In Subversion, a branch is just a copy of a directory that you check things into, while a tag is a copy that you don't check things into. To set up branches and tags, it's best to have a structure that clearly identifies where branches and tags live. We recommend one of the following:

Approach A: Top-Level

At the top of your repository, create three directories:

  • /branches
  • /tags
  • /trunk
Approach B: Per Product

If you have multiple products in a single repository, you'd follow approach A, but you'd do it at the product level. So if you had a repository at https://plX.projectlocker.com/my_account/my_project/svn/productA, the branches, tags, and trunk would all be under productA rather than under svn.


Creating Branches
To create a branch, you'll do the equivalent of the following:

svn cp https://plX.projectlocker.com/my_account/my_project/svn/trunk https://plX.projectlocker.com/my_account/my_project/svn/branches/my_new_branch_name  -m "Creating branch my_new_branch_name"

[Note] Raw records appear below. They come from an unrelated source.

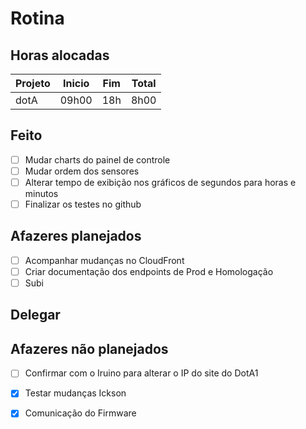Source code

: # Rotina

## Horas alocadas

Projeto | Inicio | Fim | Total
--------|-------|-------|------
dotA    | 09h00 | 18h | 8h00

## Feito

- [ ] Mudar charts do painel de controle
- [ ] Mudar ordem dos sensores
- [ ] Alterar tempo de exibição nos gráficos de segundos para horas e minutos
- [ ] Finalizar os testes no github

## Afazeres planejados

- [ ] Acompanhar mudanças no CloudFront
- [ ] Criar documentação dos endpoints de Prod e Homologação
- [ ] Subi

## Delegar



## Afazeres não planejados

- [ ] Confirmar com o Iruino para alterar o IP do site do DotA1
- [x] Testar mudanças Ickson
- [x] Comunicação do Firmware


<!--stackedit_data:
eyJoaXN0b3J5IjpbMTYzNjY1NDg5MCwtODMxNjQwMjYxLDE5OD
k4OTYyMzUsMTQ0OTM1NTUwLC0xNDkxMzUzNjUwLDUxNzI0NzA2
MiwtNjY4MTYyNDIyLC01OTE0MjU5OTgsLTYyOTg3MTIyMiwxNj
M2MDM1NTc4LC0xNDg2Mjc0MzAxLC0xMTYxODE3LDc2NTQ5ODIx
OSwtMTkxMzE0MjM5Miw3NTgyNzgyOTYsMTM0NDAzNjMxNyw2Mj
YyNDIyNDUsMTg4MjAyODE1MywtMTEwODYwNjAzNSw3NTA2MTY1
NTNdfQ==
-->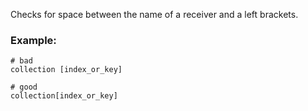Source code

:Checks for space between the name of a receiver and a left
brackets.

### Example:

    # bad
    collection [index_or_key]

    # good
    collection[index_or_key]
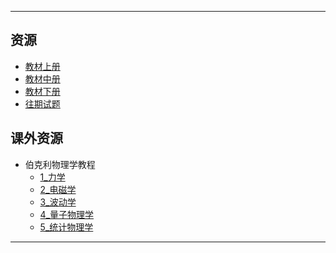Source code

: <!--
## 课程总览  
- 难度评分 Nan / 10 （0 份）  
- 实用评分 Nan / 10 （0 份）  
-->

---

## 资源  
- [教材上册](https://cqu-openlib.lanzouh.com/i4dso1uoxakj)
- [教材中册](https://cqu-openlib.lanzouh.com/ixeaQ1uoxiwj)
- [教材下册](https://cqu-openlib.lanzouh.com/ijq7V1uoxgej)
- [往期试题](https://file.uhsea.com/2403/a8145893b9c7ba499aa53556ad5036b8HU.zip)

## 课外资源
- 伯克利物理学教程
    - [1_力学](https://file.uhsea.com/2403/8fd2b1d10c7112858de8b7ed50b5d3366G.pdf)
    - [2_电磁学](https://file.uhsea.com/2403/fefff14bee625edc7682cc9b24a4fa42R2.pdf)
    - [3_波动学](https://file.uhsea.com/2403/b2d402fed942d589df3ac65c6d88707542.pdf)
    - [4_量子物理学](https://file.uhsea.com/2403/a28dd52424decd4d58408b4992adc197O2.pdf)
    - [5_统计物理学](https://file.uhsea.com/2403/b60cd8b245d28e640f11b8026c16b514TG.pdf)
---

<!--
## 教师们  
- #### 张月霞  
    - 内容评分 10/10 （1 份）  
    - 分数评分 10/10 （1 份）  
    - 对该老师的评价：  
    `
    跟着她学，作业测验签到都做，认真做往年题，满绩没问题。
    `  
-->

You'd then point your working copy at the branch using svn switch or the equivalent for your client.

Creating Tags
Tags work the same way as branches, except tags should be immutable, and so you shouldn't ever check out a tag into a working copy, though you can export it for deployment. We recommend you make tags read-only for most of the team using Subversion permissions so that people don't accidentally modify code in them.